• **TASK GOAL**
The word "Running" marks the lines you need; copy each of them from the data.

===

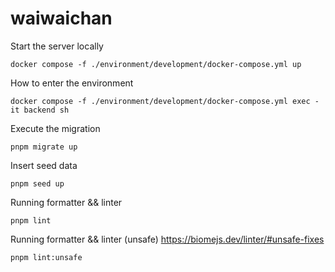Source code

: # waiwaichan

Start the server locally
```
docker compose -f ./environment/development/docker-compose.yml up
```

How to enter the environment
```
docker compose -f ./environment/development/docker-compose.yml exec -it backend sh
```

Execute the migration
```
pnpm migrate up
```

Insert seed data
```
pnpm seed up
```

Running formatter && linter
```
pnpm lint
```

Running formatter && linter (unsafe) https://biomejs.dev/linter/#unsafe-fixes
```
pnpm lint:unsafe
```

===

• **TASK RESULT**
Running formatter && linter
Running formatter && linter (unsafe) https://biomejs.dev/linter/#unsafe-fixes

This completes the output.